Requirement -
Your answer should be the lines of the data below that contain "depending".

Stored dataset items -
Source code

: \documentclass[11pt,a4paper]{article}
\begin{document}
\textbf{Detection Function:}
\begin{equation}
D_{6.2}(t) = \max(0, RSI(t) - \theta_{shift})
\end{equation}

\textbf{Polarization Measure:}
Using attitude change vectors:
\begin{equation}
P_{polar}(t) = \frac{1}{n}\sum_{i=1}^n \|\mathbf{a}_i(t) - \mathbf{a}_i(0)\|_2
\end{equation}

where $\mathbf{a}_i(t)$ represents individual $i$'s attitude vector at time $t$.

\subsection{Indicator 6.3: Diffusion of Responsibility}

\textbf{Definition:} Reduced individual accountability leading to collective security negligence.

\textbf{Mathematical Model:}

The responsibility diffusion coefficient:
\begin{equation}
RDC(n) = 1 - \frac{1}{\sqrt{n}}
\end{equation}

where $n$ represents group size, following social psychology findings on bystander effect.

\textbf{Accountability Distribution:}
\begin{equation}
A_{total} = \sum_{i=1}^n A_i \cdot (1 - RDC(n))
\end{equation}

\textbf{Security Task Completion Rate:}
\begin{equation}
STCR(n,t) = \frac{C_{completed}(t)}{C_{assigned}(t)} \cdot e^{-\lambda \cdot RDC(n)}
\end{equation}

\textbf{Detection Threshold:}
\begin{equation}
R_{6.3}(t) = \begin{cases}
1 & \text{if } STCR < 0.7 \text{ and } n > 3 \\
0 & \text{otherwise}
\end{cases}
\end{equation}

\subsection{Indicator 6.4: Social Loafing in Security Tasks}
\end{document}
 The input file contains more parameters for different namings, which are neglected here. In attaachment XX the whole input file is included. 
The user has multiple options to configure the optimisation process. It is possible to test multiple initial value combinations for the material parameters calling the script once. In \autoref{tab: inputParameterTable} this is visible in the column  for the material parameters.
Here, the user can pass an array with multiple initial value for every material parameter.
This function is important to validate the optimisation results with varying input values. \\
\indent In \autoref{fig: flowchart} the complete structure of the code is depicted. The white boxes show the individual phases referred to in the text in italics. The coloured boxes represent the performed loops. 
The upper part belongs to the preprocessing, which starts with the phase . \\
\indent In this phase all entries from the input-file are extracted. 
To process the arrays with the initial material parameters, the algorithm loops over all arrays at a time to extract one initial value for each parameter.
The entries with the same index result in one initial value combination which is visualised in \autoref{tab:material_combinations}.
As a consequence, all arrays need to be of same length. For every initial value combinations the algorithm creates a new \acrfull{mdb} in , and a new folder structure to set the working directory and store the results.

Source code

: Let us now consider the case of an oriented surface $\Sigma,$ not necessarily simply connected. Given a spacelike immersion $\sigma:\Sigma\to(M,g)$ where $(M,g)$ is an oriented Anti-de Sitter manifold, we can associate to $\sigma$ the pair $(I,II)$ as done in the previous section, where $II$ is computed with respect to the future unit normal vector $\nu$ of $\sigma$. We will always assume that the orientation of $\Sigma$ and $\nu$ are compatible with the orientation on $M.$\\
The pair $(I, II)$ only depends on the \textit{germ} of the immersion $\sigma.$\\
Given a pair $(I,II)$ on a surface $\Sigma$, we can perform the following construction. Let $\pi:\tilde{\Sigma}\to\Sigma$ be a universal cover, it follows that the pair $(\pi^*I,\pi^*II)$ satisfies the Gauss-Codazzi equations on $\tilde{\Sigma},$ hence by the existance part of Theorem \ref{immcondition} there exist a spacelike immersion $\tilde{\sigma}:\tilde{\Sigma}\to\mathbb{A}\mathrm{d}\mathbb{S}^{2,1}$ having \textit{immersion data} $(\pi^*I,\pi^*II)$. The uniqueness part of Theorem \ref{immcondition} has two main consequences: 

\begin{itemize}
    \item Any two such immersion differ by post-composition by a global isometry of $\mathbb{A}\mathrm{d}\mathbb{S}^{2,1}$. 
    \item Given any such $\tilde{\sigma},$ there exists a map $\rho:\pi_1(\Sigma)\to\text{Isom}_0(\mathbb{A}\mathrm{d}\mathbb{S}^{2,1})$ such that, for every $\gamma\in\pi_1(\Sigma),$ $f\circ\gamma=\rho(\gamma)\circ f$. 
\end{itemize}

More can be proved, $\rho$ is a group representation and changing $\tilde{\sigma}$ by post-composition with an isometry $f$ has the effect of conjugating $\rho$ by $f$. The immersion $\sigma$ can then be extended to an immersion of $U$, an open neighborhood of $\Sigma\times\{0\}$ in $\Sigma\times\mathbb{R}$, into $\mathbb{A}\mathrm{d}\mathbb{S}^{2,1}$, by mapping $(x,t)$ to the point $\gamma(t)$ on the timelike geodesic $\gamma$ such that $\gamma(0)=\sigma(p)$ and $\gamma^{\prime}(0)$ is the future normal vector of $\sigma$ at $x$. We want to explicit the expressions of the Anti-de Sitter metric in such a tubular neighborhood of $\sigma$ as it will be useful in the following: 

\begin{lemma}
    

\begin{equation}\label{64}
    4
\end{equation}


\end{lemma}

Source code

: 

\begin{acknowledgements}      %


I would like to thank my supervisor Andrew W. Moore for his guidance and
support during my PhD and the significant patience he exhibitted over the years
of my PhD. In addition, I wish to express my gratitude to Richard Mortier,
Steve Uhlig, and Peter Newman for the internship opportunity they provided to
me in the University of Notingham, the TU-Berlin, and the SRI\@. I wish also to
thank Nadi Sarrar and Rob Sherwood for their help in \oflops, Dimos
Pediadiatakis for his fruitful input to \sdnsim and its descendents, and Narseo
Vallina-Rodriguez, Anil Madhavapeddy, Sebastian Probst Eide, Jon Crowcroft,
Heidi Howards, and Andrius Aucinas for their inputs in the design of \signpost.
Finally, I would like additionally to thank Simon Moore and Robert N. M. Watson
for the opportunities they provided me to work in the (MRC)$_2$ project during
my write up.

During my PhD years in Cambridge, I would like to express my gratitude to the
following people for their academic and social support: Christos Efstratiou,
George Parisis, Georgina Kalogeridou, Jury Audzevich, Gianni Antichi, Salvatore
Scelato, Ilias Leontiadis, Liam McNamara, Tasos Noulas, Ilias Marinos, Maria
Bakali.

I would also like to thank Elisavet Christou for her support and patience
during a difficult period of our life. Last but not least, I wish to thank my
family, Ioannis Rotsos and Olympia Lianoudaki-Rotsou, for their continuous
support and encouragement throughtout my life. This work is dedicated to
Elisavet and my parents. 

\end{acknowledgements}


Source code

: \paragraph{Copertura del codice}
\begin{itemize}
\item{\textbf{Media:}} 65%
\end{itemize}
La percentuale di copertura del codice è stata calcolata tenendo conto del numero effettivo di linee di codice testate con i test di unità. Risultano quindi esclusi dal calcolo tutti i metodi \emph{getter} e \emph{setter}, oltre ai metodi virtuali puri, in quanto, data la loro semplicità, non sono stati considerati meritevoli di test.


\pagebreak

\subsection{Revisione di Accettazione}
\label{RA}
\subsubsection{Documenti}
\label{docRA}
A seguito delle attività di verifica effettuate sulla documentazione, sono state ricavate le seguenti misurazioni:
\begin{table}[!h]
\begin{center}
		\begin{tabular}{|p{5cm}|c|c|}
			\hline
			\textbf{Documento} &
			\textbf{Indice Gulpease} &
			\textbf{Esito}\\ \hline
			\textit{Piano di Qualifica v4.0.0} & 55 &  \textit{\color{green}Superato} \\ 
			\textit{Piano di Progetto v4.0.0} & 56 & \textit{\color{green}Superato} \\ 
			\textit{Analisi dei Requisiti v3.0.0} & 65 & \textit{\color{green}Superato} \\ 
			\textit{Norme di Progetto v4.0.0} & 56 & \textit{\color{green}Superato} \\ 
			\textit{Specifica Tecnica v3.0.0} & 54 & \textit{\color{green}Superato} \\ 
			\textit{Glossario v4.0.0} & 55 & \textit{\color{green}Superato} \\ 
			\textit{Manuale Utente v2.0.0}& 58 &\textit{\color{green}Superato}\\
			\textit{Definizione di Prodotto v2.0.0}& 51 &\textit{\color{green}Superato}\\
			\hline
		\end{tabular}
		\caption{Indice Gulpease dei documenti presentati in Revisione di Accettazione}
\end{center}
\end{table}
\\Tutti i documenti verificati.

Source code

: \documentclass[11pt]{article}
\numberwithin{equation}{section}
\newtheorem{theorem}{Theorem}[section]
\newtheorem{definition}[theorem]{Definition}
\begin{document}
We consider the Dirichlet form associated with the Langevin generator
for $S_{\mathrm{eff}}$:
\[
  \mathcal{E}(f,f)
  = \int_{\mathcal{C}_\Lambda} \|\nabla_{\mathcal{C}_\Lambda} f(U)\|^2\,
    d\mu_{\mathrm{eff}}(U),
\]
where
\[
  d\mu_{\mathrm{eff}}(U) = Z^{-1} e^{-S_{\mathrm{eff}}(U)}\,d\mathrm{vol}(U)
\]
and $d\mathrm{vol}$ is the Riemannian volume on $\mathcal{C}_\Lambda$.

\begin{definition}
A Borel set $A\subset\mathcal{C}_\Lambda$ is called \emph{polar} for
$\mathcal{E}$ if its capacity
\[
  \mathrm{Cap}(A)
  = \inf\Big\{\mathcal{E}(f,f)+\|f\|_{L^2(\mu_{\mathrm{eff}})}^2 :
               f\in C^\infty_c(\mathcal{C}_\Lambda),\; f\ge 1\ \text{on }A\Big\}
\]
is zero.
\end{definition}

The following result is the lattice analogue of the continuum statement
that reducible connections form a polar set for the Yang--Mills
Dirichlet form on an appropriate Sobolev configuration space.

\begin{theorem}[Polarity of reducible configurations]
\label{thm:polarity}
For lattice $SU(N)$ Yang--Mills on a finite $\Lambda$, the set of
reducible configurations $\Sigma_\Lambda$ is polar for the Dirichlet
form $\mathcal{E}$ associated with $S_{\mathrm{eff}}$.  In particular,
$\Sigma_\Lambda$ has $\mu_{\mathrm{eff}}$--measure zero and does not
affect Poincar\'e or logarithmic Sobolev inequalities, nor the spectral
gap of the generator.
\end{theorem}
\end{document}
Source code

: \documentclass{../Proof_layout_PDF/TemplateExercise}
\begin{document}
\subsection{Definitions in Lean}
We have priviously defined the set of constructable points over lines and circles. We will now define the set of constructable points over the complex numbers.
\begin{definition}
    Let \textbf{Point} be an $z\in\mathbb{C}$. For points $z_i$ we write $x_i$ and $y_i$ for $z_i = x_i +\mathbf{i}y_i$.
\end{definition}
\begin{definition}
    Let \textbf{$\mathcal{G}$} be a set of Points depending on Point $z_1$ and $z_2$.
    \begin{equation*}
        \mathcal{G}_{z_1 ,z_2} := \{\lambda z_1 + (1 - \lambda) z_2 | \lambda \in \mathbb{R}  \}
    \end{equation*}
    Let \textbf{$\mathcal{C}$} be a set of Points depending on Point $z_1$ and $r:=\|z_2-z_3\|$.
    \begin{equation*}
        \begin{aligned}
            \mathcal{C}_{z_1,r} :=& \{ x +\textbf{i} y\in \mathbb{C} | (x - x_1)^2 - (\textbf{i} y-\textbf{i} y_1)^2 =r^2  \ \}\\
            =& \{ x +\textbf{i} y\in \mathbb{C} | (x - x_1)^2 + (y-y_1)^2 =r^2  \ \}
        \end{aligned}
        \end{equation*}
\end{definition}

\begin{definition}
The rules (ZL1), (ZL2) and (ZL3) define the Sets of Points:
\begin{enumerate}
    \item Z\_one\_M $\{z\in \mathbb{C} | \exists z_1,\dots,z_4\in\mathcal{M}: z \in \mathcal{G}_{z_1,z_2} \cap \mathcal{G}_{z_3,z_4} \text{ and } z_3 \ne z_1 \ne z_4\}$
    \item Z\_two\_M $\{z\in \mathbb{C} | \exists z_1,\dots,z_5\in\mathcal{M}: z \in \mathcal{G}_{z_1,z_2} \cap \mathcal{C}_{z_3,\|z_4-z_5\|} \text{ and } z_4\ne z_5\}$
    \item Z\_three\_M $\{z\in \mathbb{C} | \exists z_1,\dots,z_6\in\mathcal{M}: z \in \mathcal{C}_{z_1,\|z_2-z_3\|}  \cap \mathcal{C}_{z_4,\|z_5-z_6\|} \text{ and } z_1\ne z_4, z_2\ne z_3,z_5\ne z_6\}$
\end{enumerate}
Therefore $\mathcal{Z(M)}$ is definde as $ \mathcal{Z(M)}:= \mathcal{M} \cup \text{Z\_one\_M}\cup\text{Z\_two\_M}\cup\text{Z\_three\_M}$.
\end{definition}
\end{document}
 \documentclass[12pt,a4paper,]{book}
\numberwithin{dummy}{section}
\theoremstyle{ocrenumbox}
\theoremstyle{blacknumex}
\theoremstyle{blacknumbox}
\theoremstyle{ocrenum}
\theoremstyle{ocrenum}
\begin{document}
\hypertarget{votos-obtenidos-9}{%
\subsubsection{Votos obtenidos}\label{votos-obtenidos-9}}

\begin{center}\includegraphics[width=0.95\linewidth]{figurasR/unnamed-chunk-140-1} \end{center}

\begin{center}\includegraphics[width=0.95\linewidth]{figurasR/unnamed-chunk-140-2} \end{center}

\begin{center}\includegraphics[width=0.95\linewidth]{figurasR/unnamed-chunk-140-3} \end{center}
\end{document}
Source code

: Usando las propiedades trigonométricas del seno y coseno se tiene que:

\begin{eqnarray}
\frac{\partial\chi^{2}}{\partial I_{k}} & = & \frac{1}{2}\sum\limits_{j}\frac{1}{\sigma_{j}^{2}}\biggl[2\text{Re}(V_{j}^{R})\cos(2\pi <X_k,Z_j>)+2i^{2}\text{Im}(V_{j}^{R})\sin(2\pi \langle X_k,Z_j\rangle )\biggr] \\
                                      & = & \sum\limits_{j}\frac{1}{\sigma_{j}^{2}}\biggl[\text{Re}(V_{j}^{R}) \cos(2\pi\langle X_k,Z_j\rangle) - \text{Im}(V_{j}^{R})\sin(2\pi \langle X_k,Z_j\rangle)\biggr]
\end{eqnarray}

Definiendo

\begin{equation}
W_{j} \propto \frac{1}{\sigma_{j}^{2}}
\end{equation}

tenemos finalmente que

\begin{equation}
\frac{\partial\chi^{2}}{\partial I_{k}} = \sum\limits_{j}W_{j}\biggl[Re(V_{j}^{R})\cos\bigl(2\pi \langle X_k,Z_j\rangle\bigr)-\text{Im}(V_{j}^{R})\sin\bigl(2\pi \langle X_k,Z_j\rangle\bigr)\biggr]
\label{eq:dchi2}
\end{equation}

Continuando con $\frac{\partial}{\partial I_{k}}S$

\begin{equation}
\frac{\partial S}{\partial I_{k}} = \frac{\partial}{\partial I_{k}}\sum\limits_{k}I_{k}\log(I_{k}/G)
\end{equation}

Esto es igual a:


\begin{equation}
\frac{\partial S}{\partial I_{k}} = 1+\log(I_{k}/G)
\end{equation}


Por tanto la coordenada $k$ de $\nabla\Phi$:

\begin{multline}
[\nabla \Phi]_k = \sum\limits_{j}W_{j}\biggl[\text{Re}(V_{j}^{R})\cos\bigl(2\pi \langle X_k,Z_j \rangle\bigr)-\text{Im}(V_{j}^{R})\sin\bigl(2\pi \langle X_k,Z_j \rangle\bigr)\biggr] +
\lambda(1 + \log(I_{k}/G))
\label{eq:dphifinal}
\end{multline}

Exercise solution -
    Let \textbf{$\mathcal{G}$} be a set of Points depending on Point $z_1$ and $z_2$.
    Let \textbf{$\mathcal{C}$} be a set of Points depending on Point $z_1$ and $r:=\|z_2-z_3\|$.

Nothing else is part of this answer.